Self-Supervised Representation Learning from Flow Equivariance
This addresses the need for more robust self-supervised learning in dynamic, real-world environments, offering an incremental improvement over existing methods.
The paper tackles the problem of self-supervised representation learning in complex video scenes with many moving objects, introducing a flow equivariance objective that outperforms previous state-of-the-art methods like SimCLR and BYOL on semantic segmentation, instance segmentation, and object detection benchmarks.
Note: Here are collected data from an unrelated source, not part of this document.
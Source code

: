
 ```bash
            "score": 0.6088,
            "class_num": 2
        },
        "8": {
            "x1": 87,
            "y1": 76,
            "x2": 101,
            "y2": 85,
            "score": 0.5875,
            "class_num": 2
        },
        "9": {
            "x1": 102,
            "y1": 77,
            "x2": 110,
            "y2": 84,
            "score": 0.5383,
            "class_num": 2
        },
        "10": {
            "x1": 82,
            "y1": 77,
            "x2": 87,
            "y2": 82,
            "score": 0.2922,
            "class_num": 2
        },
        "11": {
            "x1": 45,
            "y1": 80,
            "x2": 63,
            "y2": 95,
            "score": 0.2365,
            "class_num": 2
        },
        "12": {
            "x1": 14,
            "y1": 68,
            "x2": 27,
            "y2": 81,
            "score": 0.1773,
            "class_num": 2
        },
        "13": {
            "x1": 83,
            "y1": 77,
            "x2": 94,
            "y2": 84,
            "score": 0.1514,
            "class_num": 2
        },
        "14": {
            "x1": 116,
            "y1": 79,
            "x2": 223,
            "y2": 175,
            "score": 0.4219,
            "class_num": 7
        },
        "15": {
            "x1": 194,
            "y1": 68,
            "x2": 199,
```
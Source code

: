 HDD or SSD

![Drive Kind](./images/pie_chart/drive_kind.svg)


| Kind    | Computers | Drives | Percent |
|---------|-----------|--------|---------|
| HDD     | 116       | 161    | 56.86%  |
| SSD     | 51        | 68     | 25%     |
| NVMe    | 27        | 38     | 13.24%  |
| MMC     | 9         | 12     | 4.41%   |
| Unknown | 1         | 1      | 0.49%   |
Self-supervised representation learning is able to learn semantically meaningful features; however, much of its recent success relies on multiple crops of an image with very few objects. Instead of learning view-invariant representation from simple images, humans learn representations in a complex world with changing scenes by observing object movement, deformation, pose variation, and ego motion. Motivated by this ability, we present a new self-supervised learning representation framework that can be directly deployed on a video stream of complex scenes with many moving objects. Our framework features a simple flow equivariance objective that encourages the network to predict the features of another frame by applying a flow transformation to the features of the current frame. Our representations, learned from high-resolution raw video, can be readily used for downstream tasks on static images. Readout experiments on challenging semantic segmentation, instance segmentation, and object detection benchmarks show that we are able to outperform representations obtained from previous state-of-the-art methods including SimCLR and BYOL.